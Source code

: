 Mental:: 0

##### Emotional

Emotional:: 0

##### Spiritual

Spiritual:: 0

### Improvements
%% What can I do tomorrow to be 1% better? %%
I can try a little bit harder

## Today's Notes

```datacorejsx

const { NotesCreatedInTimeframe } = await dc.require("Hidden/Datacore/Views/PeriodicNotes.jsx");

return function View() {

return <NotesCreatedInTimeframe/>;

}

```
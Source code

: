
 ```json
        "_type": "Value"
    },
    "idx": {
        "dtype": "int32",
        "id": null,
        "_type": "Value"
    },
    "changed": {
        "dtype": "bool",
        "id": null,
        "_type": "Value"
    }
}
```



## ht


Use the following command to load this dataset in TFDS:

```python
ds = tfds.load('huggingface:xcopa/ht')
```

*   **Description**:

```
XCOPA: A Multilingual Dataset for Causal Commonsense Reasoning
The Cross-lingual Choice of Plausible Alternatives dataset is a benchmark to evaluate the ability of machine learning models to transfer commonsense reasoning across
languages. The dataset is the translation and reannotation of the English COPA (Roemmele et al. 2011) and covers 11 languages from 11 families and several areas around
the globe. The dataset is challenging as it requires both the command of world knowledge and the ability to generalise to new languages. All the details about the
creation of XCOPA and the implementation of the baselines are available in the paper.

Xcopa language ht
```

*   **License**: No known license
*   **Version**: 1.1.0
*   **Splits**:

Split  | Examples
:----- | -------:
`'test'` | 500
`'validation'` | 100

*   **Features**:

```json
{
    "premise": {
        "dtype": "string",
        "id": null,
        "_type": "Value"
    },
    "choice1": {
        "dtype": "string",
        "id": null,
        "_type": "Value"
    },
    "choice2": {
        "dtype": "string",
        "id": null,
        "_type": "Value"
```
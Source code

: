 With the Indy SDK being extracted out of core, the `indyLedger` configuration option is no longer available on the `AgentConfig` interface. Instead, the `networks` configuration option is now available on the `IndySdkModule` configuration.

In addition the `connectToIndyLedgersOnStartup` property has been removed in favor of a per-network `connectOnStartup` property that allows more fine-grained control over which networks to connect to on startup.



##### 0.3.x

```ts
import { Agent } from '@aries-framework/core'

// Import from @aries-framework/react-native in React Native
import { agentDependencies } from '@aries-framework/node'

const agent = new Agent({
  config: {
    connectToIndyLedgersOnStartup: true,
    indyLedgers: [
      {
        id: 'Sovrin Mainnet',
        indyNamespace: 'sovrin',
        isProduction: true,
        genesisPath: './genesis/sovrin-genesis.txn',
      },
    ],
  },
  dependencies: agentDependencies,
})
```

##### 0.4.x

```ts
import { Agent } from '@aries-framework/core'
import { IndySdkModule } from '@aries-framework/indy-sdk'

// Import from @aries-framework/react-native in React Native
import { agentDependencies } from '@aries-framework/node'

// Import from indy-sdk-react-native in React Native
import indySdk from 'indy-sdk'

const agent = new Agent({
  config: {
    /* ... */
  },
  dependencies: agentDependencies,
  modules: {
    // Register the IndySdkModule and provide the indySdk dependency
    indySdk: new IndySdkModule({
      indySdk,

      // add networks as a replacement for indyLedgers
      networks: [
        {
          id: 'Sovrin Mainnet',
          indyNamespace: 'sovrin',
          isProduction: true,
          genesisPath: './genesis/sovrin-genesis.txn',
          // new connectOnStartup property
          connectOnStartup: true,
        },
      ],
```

==*==

§ **TRY IT**: Extract the listing in its entirety, matching it exactly.

§ **RESPONSE FOR THIS EXERCISE**:
Source code

: Mental:: 0

##### Emotional

Emotional:: 0

##### Spiritual

Spiritual:: 0

### Improvements
%% What can I do tomorrow to be 1% better? %%
I can try a little bit harder

## Today's Notes

```datacorejsx

const { NotesCreatedInTimeframe } = await dc.require("Hidden/Datacore/Views/PeriodicNotes.jsx");

return function View() {

return <NotesCreatedInTimeframe/>;

}

```
Source code

:
 ```json
        "_type": "Value"
    },
    "idx": {
        "dtype": "int32",
        "id": null,
        "_type": "Value"
    },
    "changed": {
        "dtype": "bool",
        "id": null,
        "_type": "Value"
    }
}
```



## ht


Use the following command to load this dataset in TFDS:

```python
ds = tfds.load('huggingface:xcopa/ht')
```

*   **Description**:

```
XCOPA: A Multilingual Dataset for Causal Commonsense Reasoning
The Cross-lingual Choice of Plausible Alternatives dataset is a benchmark to evaluate the ability of machine learning models to transfer commonsense reasoning across
languages. The dataset is the translation and reannotation of the English COPA (Roemmele et al. 2011) and covers 11 languages from 11 families and several areas around
the globe. The dataset is challenging as it requires both the command of world knowledge and the ability to generalise to new languages. All the details about the
creation of XCOPA and the implementation of the baselines are available in the paper.

Xcopa language ht
```

*   **License**: No known license
*   **Version**: 1.1.0
*   **Splits**:

Split  | Examples
:----- | -------:
`'test'` | 500
`'validation'` | 100

*   **Features**:

```json
{
    "premise": {
        "dtype": "string",
        "id": null,
        "_type": "Value"
    },
    "choice1": {
        "dtype": "string",
        "id": null,
        "_type": "Value"
    },
    "choice2": {
        "dtype": "string",
        "id": null,
        "_type": "Value"
```
Source code

: With the Indy SDK being extracted out of core, the `indyLedger` configuration option is no longer available on the `AgentConfig` interface. Instead, the `networks` configuration option is now available on the `IndySdkModule` configuration.

In addition the `connectToIndyLedgersOnStartup` property has been removed in favor of a per-network `connectOnStartup` property that allows more fine-grained control over which networks to connect to on startup.



##### 0.3.x

```ts
import { Agent } from '@aries-framework/core'

// Import from @aries-framework/react-native in React Native
import { agentDependencies } from '@aries-framework/node'

const agent = new Agent({
  config: {
    connectToIndyLedgersOnStartup: true,
    indyLedgers: [
      {
        id: 'Sovrin Mainnet',
        indyNamespace: 'sovrin',
        isProduction: true,
        genesisPath: './genesis/sovrin-genesis.txn',
      },
    ],
  },
  dependencies: agentDependencies,
})
```

##### 0.4.x

```ts
import { Agent } from '@aries-framework/core'
import { IndySdkModule } from '@aries-framework/indy-sdk'

// Import from @aries-framework/react-native in React Native
import { agentDependencies } from '@aries-framework/node'

// Import from indy-sdk-react-native in React Native
import indySdk from 'indy-sdk'

const agent = new Agent({
  config: {
    /* ... */
  },
  dependencies: agentDependencies,
  modules: {
    // Register the IndySdkModule and provide the indySdk dependency
    indySdk: new IndySdkModule({
      indySdk,

      // add networks as a replacement for indyLedgers
      networks: [
        {
          id: 'Sovrin Mainnet',
          indyNamespace: 'sovrin',
          isProduction: true,
          genesisPath: './genesis/sovrin-genesis.txn',
          // new connectOnStartup property
          connectOnStartup: true,
        },
      ],
```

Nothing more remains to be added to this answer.